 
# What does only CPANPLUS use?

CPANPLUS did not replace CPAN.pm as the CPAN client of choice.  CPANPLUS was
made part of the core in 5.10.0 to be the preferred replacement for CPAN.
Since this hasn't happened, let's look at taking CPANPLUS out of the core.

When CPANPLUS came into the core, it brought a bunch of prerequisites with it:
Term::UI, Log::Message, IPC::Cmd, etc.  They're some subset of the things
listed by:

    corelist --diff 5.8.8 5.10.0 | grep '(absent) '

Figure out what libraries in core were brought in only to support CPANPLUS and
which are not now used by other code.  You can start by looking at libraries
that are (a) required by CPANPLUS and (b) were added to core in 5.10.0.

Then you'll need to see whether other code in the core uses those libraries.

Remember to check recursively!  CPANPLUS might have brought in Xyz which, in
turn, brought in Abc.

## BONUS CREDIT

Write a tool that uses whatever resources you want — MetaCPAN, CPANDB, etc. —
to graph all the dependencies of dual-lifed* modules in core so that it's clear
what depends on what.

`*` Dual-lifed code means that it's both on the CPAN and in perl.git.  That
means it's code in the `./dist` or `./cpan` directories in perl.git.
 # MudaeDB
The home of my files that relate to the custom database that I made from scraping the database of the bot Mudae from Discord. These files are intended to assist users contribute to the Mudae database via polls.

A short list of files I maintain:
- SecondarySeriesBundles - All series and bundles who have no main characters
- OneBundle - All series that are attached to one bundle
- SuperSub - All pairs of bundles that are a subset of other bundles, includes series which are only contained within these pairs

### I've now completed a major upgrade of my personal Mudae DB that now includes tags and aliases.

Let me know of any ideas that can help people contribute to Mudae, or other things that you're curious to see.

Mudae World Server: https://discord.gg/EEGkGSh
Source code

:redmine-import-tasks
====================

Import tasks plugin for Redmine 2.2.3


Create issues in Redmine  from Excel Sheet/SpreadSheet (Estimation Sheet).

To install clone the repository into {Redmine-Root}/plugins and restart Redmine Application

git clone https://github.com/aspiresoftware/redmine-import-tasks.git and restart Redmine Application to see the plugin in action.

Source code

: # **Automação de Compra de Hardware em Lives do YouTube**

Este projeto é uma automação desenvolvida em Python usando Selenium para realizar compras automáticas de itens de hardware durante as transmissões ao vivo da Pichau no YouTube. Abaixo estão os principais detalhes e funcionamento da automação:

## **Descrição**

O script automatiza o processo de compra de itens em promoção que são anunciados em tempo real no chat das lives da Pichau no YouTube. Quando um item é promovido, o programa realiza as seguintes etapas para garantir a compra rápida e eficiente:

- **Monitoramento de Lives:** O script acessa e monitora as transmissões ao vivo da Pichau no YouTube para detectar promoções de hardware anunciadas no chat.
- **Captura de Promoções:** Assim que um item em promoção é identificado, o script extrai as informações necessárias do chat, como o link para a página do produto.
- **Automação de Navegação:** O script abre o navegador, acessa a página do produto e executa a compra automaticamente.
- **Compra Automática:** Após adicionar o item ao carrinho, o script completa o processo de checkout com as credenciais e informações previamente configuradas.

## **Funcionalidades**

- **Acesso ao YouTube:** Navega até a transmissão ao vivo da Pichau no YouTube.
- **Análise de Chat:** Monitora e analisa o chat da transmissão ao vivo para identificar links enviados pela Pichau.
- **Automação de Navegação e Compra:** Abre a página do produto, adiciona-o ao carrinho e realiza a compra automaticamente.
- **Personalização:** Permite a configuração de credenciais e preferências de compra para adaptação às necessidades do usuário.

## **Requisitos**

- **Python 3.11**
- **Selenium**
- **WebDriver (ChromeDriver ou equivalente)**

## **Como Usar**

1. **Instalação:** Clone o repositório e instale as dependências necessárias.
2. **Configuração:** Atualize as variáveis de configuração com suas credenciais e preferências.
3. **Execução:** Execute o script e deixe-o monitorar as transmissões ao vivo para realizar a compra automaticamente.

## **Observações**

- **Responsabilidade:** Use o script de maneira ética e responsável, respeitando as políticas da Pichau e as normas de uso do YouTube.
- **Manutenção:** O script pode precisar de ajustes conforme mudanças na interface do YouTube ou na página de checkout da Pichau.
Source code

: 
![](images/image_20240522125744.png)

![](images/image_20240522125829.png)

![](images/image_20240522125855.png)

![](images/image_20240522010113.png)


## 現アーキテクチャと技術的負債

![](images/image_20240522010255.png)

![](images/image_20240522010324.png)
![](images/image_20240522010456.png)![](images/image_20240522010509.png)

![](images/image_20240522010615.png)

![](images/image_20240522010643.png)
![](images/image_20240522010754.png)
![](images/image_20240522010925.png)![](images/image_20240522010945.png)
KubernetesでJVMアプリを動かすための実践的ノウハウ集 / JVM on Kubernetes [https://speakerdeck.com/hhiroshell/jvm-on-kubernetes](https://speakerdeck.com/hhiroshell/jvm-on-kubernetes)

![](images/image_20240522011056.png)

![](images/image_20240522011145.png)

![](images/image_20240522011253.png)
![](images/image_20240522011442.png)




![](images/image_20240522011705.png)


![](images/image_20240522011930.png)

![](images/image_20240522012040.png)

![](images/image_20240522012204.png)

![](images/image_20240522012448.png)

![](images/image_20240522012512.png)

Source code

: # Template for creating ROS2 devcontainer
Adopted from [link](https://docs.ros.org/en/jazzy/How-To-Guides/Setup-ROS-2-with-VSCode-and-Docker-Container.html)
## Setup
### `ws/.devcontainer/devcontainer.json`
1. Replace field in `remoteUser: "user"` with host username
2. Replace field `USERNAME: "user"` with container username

---------------

§ **What you are asked to do**
Write down exactly the span of lines above from the one containing "Since this hasn't" to the one containing "to graph all", both ends included.

§ **Response to this task**
Since this hasn't happened, let's look at taking CPANPLUS out of the core.

When CPANPLUS came into the core, it brought a bunch of prerequisites with it:
Term::UI, Log::Message, IPC::Cmd, etc.  They're some subset of the things
listed by:

    corelist --diff 5.8.8 5.10.0 | grep '(absent) '

Figure out what libraries in core were brought in only to support CPANPLUS and
which are not now used by other code.  You can start by looking at libraries
that are (a) required by CPANPLUS and (b) were added to core in 5.10.0.

Then you'll need to see whether other code in the core uses those libraries.

Remember to check recursively!  CPANPLUS might have brought in Xyz which, in
turn, brought in Abc.

## BONUS CREDIT

Write a tool that uses whatever resources you want — MetaCPAN, CPANDB, etc. —
to graph all the dependencies of dual-lifed* modules in core so that it's clear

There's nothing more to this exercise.